To my utter chagrin, I hadn’t thought about the BUTTER Fine Art Fair until after the 4th of July. My cousin had asked my mom, who asked me, and my first thought was Oh shit how could I have possibly forgotten about this?! I’d taken a break from social media, for most of the summer, but there’s no guarantees the algorithms would have waltzed posts about BUTTER past my feed anyway.
I quickly searched, sent links to tickets, and began several weeks of obsessively checking for the daily schedule. Once it was posted, I spent the next few weeks in nervous excitement, in wiggly anticipation. Internally screaming the whole time but with one thing certain in my mind:
I had to be there!
Due to my parents’ schedules, I’d be going by myself—for the most part. My cousin would be there on Saturday, but I was going for two days instead of one. My plan? I would have my water bottle and my snacks and set up shop in the conversation corner. I was hungry for advice, for wisdom, for the reminder that Black voices are beautiful, powerful, formidable.

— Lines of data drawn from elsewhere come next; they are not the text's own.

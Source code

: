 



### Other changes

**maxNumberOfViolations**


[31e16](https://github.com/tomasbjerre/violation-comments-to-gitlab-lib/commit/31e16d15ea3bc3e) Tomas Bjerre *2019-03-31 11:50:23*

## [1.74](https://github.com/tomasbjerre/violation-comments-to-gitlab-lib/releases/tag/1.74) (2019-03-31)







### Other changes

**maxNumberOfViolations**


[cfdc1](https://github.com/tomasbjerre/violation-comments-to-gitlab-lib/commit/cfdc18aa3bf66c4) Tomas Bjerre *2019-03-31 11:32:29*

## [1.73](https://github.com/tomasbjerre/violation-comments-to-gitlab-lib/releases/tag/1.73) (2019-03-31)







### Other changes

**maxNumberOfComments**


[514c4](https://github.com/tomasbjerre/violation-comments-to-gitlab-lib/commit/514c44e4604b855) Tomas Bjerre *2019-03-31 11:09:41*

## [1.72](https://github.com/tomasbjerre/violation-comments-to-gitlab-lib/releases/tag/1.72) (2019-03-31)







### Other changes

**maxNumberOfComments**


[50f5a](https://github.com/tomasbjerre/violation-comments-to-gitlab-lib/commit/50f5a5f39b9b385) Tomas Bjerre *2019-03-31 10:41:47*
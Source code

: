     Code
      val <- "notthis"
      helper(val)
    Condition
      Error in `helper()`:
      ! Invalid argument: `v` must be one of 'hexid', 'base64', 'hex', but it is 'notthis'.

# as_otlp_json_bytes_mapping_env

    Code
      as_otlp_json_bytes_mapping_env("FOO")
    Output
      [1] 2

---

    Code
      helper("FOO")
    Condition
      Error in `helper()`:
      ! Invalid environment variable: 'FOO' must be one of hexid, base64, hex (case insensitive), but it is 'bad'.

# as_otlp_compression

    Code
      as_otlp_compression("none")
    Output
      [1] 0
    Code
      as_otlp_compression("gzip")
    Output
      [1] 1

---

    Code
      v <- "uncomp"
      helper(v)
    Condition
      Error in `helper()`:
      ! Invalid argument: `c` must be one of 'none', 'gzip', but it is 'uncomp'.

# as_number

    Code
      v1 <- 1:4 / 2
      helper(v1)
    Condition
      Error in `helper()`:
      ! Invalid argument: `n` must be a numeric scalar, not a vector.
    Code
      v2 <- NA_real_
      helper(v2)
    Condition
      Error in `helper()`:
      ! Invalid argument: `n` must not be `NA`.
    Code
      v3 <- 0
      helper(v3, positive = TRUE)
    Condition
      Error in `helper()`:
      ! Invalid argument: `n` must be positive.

Vast and valiant and vibrant
I needed to be there.
Across from the BUTTER shop, a giant sign reads: You Can be Yourself Here. When I passed that sign last year, I wasn’t so sure. Could I really be myself? I’d spent my whole life feeling like I wasn’t Black enough, hating the way it felt like a performance for others who actually didn’t give a shit about my lived experience and just wanted me to match their assumptions. How could I, an autistic queer in a powerchair who couldn’t go anywhere without their parents, be myself?!

Well, turns out I could go places without my parents. I’d gotten a fair bit of unexpected practice at it this year, between an author fair in April and an impulse birthday adventure downtown to see Beetlejuice the Musical (the musical, the musical). I still had my powerchair, and the autism, and queerness, and everything else that made me a weird-ass kid. But I had something else, too.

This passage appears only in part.